When you read a Windows text file using "r" mode, what happens to the \r
immediately before the newline? Do you have to handle it yourself? Or will
Python cleverly suppress it so you don't have to worry about it?

And when you write a text file under Python using "w" mode, will the
people who come along afterwards to edit the file in Notepad curse your
name? Notepad expects \r\n EOL characters, and gets cranky if the \r is
missing.

How does this behaviour differ from "universal newlines"?
 
P

Peter Hansen

Steven said:
When you read a Windows text file using "r" mode, what happens to the \r
immediately before the newline? Do you have to handle it yourself? Or will
Python cleverly suppress it so you don't have to worry about it?

And when you write a text file under Python using "w" mode, will the
people who come along afterwards to edit the file in Notepad curse your
name? Notepad expects \r\n EOL characters, and gets cranky if the \r is
missing.

This is Python. Fire up the interactive interpreter and try it out! It
will take all of two or three minutes...
How does this behaviour differ from "universal newlines"?

If you open a text file created with a different line-ending convention
than that used on your own platform, you may get "interesting" results.
If you use "rU" instead, you will receive only \n line endings and not
have anything to worry about. (For example, reading a Windows text file
on Linux will give you lines that have \r\n endings in them... not what
you really want.
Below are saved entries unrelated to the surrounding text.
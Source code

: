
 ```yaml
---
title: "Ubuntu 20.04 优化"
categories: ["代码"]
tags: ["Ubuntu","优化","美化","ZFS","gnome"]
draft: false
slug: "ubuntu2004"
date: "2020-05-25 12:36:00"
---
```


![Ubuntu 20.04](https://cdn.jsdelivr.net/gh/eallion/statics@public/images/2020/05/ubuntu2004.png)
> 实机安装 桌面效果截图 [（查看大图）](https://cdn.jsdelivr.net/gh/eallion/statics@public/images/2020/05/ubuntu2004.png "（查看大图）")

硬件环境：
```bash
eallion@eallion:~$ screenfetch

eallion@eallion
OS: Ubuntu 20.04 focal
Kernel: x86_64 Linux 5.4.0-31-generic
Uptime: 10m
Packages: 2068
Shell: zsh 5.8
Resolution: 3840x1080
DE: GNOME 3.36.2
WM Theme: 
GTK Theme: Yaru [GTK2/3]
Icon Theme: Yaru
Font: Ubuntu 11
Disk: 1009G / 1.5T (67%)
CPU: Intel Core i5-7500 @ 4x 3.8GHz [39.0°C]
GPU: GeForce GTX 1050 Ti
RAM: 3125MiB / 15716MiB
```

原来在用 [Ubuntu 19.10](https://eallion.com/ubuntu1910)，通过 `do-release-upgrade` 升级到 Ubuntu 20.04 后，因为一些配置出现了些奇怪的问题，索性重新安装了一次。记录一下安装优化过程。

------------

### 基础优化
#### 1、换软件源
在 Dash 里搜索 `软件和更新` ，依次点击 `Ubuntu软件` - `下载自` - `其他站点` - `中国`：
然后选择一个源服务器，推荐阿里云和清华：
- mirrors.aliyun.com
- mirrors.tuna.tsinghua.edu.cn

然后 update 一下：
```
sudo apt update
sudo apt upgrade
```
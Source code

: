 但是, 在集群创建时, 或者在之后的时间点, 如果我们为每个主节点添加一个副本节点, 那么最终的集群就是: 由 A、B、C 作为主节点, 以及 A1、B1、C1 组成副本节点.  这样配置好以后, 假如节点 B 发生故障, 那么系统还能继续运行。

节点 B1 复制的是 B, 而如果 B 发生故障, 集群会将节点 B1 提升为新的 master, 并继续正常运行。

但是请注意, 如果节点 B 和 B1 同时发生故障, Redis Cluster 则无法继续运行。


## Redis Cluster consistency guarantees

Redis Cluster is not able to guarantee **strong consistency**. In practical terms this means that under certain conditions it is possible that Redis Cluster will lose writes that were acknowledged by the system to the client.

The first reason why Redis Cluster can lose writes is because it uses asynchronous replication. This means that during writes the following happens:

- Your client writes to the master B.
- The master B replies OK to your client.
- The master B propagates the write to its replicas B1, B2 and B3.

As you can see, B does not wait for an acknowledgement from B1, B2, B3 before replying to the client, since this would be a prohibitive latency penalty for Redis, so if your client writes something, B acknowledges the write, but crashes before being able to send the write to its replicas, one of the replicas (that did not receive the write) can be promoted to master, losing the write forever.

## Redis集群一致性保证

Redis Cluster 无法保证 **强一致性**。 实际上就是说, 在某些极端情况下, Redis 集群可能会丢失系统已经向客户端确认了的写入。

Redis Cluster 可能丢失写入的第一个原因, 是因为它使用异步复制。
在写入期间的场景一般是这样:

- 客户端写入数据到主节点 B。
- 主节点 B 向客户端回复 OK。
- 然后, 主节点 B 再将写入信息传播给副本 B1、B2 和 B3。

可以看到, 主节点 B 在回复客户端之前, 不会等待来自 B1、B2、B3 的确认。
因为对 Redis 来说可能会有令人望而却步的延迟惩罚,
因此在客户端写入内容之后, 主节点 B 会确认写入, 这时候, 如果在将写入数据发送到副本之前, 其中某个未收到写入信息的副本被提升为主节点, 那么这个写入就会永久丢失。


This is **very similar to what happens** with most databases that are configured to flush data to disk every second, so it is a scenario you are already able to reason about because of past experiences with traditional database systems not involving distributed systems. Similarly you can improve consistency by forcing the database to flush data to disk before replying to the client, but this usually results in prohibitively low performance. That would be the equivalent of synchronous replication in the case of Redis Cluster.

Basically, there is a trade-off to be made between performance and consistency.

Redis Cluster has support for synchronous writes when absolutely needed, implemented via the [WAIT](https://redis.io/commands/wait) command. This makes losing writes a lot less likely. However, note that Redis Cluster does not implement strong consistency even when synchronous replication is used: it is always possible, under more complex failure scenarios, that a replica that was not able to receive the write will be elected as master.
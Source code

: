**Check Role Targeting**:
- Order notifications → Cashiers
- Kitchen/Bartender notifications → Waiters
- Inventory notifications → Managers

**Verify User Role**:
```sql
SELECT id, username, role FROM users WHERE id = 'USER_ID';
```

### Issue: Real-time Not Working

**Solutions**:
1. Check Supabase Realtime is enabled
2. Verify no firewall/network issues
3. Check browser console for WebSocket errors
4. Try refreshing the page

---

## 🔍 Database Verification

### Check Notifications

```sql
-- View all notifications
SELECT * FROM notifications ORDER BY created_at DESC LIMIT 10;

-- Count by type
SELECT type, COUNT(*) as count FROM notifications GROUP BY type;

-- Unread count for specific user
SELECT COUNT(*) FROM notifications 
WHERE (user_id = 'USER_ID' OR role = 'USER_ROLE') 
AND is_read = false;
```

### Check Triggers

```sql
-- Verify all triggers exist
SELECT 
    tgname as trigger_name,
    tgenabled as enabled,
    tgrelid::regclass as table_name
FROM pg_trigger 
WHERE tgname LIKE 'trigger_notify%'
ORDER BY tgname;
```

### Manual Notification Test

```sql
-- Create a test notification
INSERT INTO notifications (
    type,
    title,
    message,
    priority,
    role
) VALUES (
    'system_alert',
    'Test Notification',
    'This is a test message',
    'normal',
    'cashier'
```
Using "rU" will give you just \n line endings whether
you are on Linux or Windows.)

-Peter
 
S

Steven D'Aprano

This is Python. Fire up the interactive interpreter and try it out! It
will take all of two or three minutes...

Which I would have done, except see comment below:
If you open a text file created with a different line-ending convention
than that used on your own platform, you may get "interesting" results.

I'm using Linux, not Windows. Of course I *could* try to fake reading and
writing Windows files from Linux, but that would require me actually
understanding how Python deals with line endings across the platforms in
order to generate them in the first place. But if I understood it, I
wouldn't have needed to ask the question.

And I would still be none the wiser about Python's behaviour when running
under Windows -- that's hard to fake on a Linux box.
If you use "rU" instead, you will receive only \n line endings and not
have anything to worry about. (For example, reading a Windows text file
on Linux will give you lines that have \r\n endings in them... not what
you really want. Using "rU" will give you just \n line endings whether
you are on Linux or Windows.)

So going back to the original question... if I open in "r" mode a text
file which was created under Windows, I will get \r characters in the
text and have to deal with them regardless of what platform I am running
Python under. Correct?

If I use "rU" mode Python suppress the \r characters. When I write a
string back, I'm responsible for making sure the EOL markers are correct
for whatever platform I expect the file to be read under. Unless Python
can somehow magically read my mind and know that even though I'm writing
the file under Linux it will be read later under Windows. Am I close?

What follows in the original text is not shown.